Ask payers for reporting/payment instruction.
You have 21 new CPT® codes for “Genomic Sequencing Procedures (GSP) and Other Molecular Multianalyte Assays” in 2015, but that doesn’t mean you can count on reimbursement for the tests.
Let us help you wade through the layers of coverage and payment determinations to see how they might impact your lab.
Await Medicare’s Payment Rates
Medicare declined to price new GSP codes 81410-81471 on the Clinical Laboratory Fee Schedule (CLFS) this year. Instead, CMS opted to use the gap fill process to establish payment levels for 2016.
How it works: Medicare Administrative Contractors (MACs) develop carrier-specific pricing recommendations for procedures they choose to cover by April 1, and solicit comments before finalizing the payment amounts on September 30. Once CMS posts these final payment amounts on the website (www.cms.gov/Medicare/Medicare-Fee-for-Service-Payment/ClinicalLabFeeSched/index.html), the agency will accept reconsideration requests for 30 days. CMS then creates the final payment determination, which will appear on the CLFS for 2016.
Problem: “If the MACs determine that the procedure is not a covered service for Medicare beneficiaries, then they do not provide pricing information to CMS and the codes go unpriced. This is unfortunate, since CMS pricing of the CPT® codes is a standard that other payers, including private insurers as well as Medicaid, use to help them set prices for their beneficiaries,” says Aaron D. Bossler, MD, PhD, Director of Molecular Pathology Laboratory and Molecular Genetic Pathology Fellowship Program at the University of Iowa Hospitals and Clinics.
What you can do: You can inform your MAC of your lab’s costs for genomic tests, so that the MAC can provide pricing information to CMS. “The Association for Molecular Pathology (AMP) invested in a project to develop cost analyses, or microcosting, of health and economic modeling data for some of the new genomic sequencing procedures. These materials are available on the AMP website, including a template for laboratories and providers to use to determine the costs of their genomic sequencing procedures,” Bossler says.
Resource: You can find the press release and link to materials for the AMP cost analysis tool at http://www.amp.org/about/press_releases/documents/AMPIntroducesMicroCostingandHealthEconomicGSPModel_clean_final_000.pdf
Contact Payers for Coverage Decisions
Fee schedules aren’t the only thing you have to consider when it comes to getting paid for any tests described by the new GSP codes.
In fact, the first thing your lab needs to consider is whether your payers will cover the test(s) at all, and if so, under what clinical circumstances.
Medicare and other payers have various established procedures to decide if they’ll cover many molecular tests, including many of the new genomic analyses.
For instance: Medicare might approve new tests through the national coverage determination (NCD) process, which takes nine to 12 months, the local coverage determination (LCD) process, which takes roughly three months, or a quicker, claim-by-claim adjudication process.

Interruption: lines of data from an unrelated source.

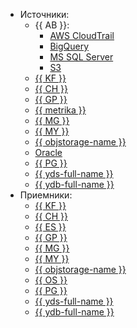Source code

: * Источники:
    * {{ AB }}:
        * [AWS CloudTrail](../../data-transfer/operations/endpoint/source/aws-cloudtrail.md)
        * [BigQuery](../../data-transfer/operations/endpoint/source/bigquery.md)
        * [MS SQL Server](../../data-transfer/operations/endpoint/source/mssql.md)
        * [S3](../../data-transfer/operations/endpoint/source/s3.md)
    * [{{ KF }}](../../data-transfer/operations/endpoint/source/kafka.md)
    * [{{ CH }}](../../data-transfer/operations/endpoint/source/clickhouse.md)
    * [{{ GP }}](../../data-transfer/operations/endpoint/source/greenplum.md)
    * [{{ metrika }}](../../data-transfer/operations/endpoint/source/metrika.md)
    * [{{ MG }}](../../data-transfer/operations/endpoint/source/mongodb.md)
    * [{{ MY }}](../../data-transfer/operations/endpoint/source/mysql.md)
    * [{{ objstorage-name }}](../../data-transfer/operations/endpoint/source/object-storage.md)
    * [Oracle](../../data-transfer/operations/endpoint/source/oracle.md)
    * [{{ PG }}](../../data-transfer/operations/endpoint/source/postgresql.md)
    * [{{ yds-full-name }}](../../data-transfer/operations/endpoint/source/data-streams.md)
    * [{{ ydb-full-name }}](../../data-transfer/operations/endpoint/source/ydb.md)
* Приемники:
    * [{{ KF }}](../../data-transfer/operations/endpoint/target/kafka.md)
    * [{{ CH }}](../../data-transfer/operations/endpoint/target/clickhouse.md)
    * [{{ ES }}](../../data-transfer/operations/endpoint/target/elasticsearch.md)
    * [{{ GP }}](../../data-transfer/operations/endpoint/target/greenplum.md)
    * [{{ MG }}](../../data-transfer/operations/endpoint/target/mongodb.md)
    * [{{ MY }}](../../data-transfer/operations/endpoint/target/mysql.md)
    * [{{ objstorage-name }}](../../data-transfer/operations/endpoint/target/object-storage.md)
    * [{{ OS }}](../../data-transfer/operations/endpoint/target/opensearch.md)
    * [{{ PG }}](../../data-transfer/operations/endpoint/target/postgresql.md)
    * [{{ yds-full-name }}](../../data-transfer/operations/endpoint/target/data-streams.md)
    * [{{ ydb-full-name }}](../../data-transfer/operations/endpoint/target/yandex-database.md)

Also, administrative contractor Palmetto GBA operates a pilot program, called MolDx, to establish molecular-testing coverage determinations. Medicare may opt to scale up MolDx into a nationwide program.

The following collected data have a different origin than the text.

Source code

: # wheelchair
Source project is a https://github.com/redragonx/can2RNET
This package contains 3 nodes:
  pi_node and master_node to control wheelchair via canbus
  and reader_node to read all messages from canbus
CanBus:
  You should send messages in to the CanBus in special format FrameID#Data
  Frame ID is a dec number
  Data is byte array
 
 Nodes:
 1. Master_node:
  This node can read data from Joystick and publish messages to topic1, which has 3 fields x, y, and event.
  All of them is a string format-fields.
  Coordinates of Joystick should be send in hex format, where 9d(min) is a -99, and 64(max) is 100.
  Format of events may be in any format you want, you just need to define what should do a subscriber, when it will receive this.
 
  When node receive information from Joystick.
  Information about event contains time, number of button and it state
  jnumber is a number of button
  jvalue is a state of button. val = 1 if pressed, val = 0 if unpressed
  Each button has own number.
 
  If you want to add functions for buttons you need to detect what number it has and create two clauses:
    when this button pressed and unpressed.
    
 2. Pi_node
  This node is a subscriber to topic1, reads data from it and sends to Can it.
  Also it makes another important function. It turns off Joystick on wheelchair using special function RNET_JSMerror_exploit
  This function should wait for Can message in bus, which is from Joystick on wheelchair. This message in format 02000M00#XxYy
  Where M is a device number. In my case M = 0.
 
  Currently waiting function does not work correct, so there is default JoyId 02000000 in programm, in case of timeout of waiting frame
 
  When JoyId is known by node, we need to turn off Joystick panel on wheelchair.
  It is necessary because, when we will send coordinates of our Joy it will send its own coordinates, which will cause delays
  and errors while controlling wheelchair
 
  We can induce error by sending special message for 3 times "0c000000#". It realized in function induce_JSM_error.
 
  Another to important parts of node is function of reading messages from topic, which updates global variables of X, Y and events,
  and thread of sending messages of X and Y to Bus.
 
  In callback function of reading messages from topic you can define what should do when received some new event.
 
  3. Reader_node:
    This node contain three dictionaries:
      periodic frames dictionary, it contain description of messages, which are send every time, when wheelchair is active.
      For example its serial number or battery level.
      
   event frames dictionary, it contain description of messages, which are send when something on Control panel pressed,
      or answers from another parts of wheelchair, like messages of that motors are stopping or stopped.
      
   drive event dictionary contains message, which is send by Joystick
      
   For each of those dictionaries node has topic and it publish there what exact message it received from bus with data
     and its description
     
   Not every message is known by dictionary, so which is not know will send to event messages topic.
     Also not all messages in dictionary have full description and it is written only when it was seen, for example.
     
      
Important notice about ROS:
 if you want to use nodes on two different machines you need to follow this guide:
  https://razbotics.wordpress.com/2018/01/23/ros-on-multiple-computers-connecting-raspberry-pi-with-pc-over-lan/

Look for medical necessity: Most payers cover only medically necessary tests shown to impact diagnosis and treatment choices, and exclude “investigational” tests or therapies from their policies. That leaves insurers the job of evaluating medical necessity for an onslaught of genomic and genetic tests. Payers often depend on evidence-based consensus statements generated from experts and peer-reviewed medical journal articles to define the parameters for covering tests.

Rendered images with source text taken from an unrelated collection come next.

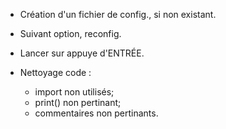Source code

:  - Création d'un fichier de config., si non existant.
 - Suivant option, reconfig.
 - Lancer sur appuye d'ENTRÉE.

 - Nettoyage code :
    - import non utilisés;
    - print() non pertinant;
    - commentaires non pertinants.

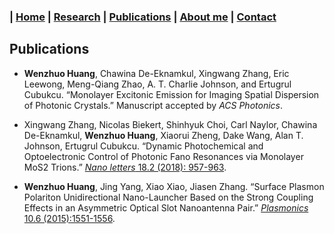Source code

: ### | [Home](../index.md) | [Research](../research/index.md) | [Publications](../publications/index.md) | [About me](../aboutme/index.md) | [Contact](../contact/index.md)

## Publications

* **Wenzhuo Huang**, Chawina De-Eknamkul, Xingwang Zhang, Eric Leewong, Meng-Qiang Zhao, A. T. Charlie Johnson, and Ertugrul Cubukcu. 
“Monolayer Excitonic Emission for Imaging Spatial Dispersion of Photonic Crystals.” Manuscript accepted by _ACS Photonics_.

<!--* Xingwang Zhang, Xiaojie Zhang, **Wenzhuo Huang**, Sefaattin Tongay, and Ertugrul Cubukcu. 
“Self-resonant Exciton-polaritons in an Ultrathin WS2 Photonic Crystal.” Manuscript submitted to _Nature Photonics_.-->

* Xingwang Zhang, Nicolas Biekert, Shinhyuk Choi, Carl Naylor, Chawina De-Eknamkul, **Wenzhuo Huang**, Xiaorui Zheng, Dake Wang, 
Alan T. Johnson, Ertugrul  Cubukcu. “Dynamic Photochemical and Optoelectronic Control of Photonic Fano Resonances via Monolayer 
MoS2 Trions.” [_Nano letters_ 18.2 (2018): 957-963](https://pubs.acs.org/doi/pdf/10.1021/acs.nanolett.7b04355). 

<!-- * **Wenzhuo Huang**, Hai Zhu, Ertugrul Cubukcu. “Electrostatic Tuning of Fano Resonances in Plasmonic Metamaterial Absorber.” 
Manuscript prepared for _Applied Physics Letters_.-->

* **Wenzhuo Huang**, Jing Yang, Xiao Xiao, Jiasen Zhang. “Surface Plasmon Polariton Unidirectional Nano-Launcher Based on the 
Strong Coupling Effects in an Asymmetric Optical Slot Nanoantenna Pair.” [_Plasmonics_ 10.6 (2015):1551-1556](https://link.springer.com/content/pdf/10.1007%2Fs11468-015-9970-x.pdf).

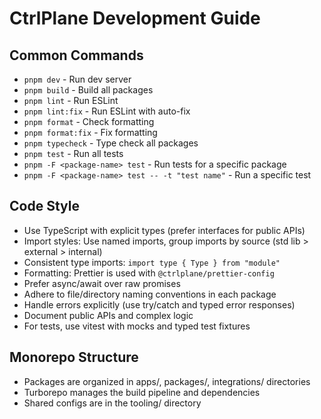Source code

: # CtrlPlane Development Guide

## Common Commands
- `pnpm dev` - Run dev server
- `pnpm build` - Build all packages
- `pnpm lint` - Run ESLint
- `pnpm lint:fix` - Run ESLint with auto-fix
- `pnpm format` - Check formatting
- `pnpm format:fix` - Fix formatting
- `pnpm typecheck` - Type check all packages
- `pnpm test` - Run all tests
- `pnpm -F <package-name> test` - Run tests for a specific package
- `pnpm -F <package-name> test -- -t "test name"` - Run a specific test

## Code Style
- Use TypeScript with explicit types (prefer interfaces for public APIs)
- Import styles: Use named imports, group imports by source (std lib > external > internal)
- Consistent type imports: `import type { Type } from "module"`
- Formatting: Prettier is used with `@ctrlplane/prettier-config`
- Prefer async/await over raw promises
- Adhere to file/directory naming conventions in each package
- Handle errors explicitly (use try/catch and typed error responses)
- Document public APIs and complex logic
- For tests, use vitest with mocks and typed test fixtures

## Monorepo Structure
- Packages are organized in apps/, packages/, integrations/ directories
- Turborepo manages the build pipeline and dependencies
- Shared configs are in the tooling/ directory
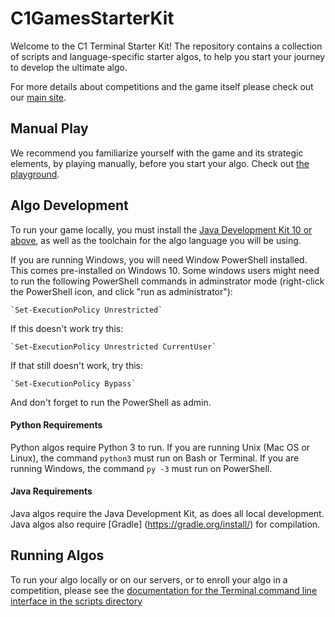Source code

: # C1GamesStarterKit

Welcome to the C1 Terminal Starter Kit! The repository contains a collection of scripts and 
language-specific starter algos, to help you start your journey to develop the ultimate algo.

For more details about competitions and the game itself please check out our
[main site](https://terminal.c1games.com/rules).

## Manual Play

We recommend you familiarize yourself with the game and its strategic elements, by playing manually,
before you start your algo. Check out [the playground](https://terminal.c1games.com/playground).

## Algo Development

To run your game locally, you must install the 
[Java Development Kit 10 or above](http://www.oracle.com/technetwork/java/javase/downloads/jdk10-downloads-4416644.html),
as well as the toolchain for the algo language you will be using.

If you are running Windows, you will need Window PowerShell installed. This comes pre-installed on Windows 10.
Some windows users might need to run the following PowerShell commands in adminstrator mode (right-click the 
PowerShell icon, and click "run as administrator"):
    
    `Set-ExecutionPolicy Unrestricted`
    
If this doesn't work try this:
    
    `Set-ExecutionPolicy Unrestricted CurrentUser`
    
If that still doesn't work, try this:
    
    `Set-ExecutionPolicy Bypass`
    
And don't forget to run the PowerShell as admin.

#### Python Requirements

Python algos require Python 3 to run. If you are running Unix (Mac OS or Linux), the command `python3` must run on 
Bash or Terminal. If you are running Windows, the command `py -3` must run on PowerShell.
   
#### Java Requirements

Java algos require the Java Development Kit, as does all local development. Java algos also require [Gradle]
(https://gradle.org/install/) for compilation.
   
## Running Algos

To run your algo locally or on our servers, or to enroll your algo in a competition, please see the [documentation 
for the Terminal command line interface in the scripts directory](https://github.com/correlation-one/AIGamesStarterKit/tree/master/scripts)

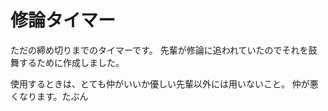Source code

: # 修論タイマー

ただの締め切りまでのタイマーです。
先輩が修論に追われていたのでそれを鼓舞するために作成しました。

使用するときは、とても仲がいいか優しい先輩以外には用いないこと。
仲が悪くなります。たぶん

For example: Many payers cover prenatal testing for chromosomal abnormalities associated with Down syndrome, largely because of evidence-based guidelines from the American College of Obstetrics and Gynecology in support of this testing.
Bottom line: Contact payers to determine coverage parameters before billing for the new genomic tests, and be prepared to discuss evidence for the tests’ medical necessity.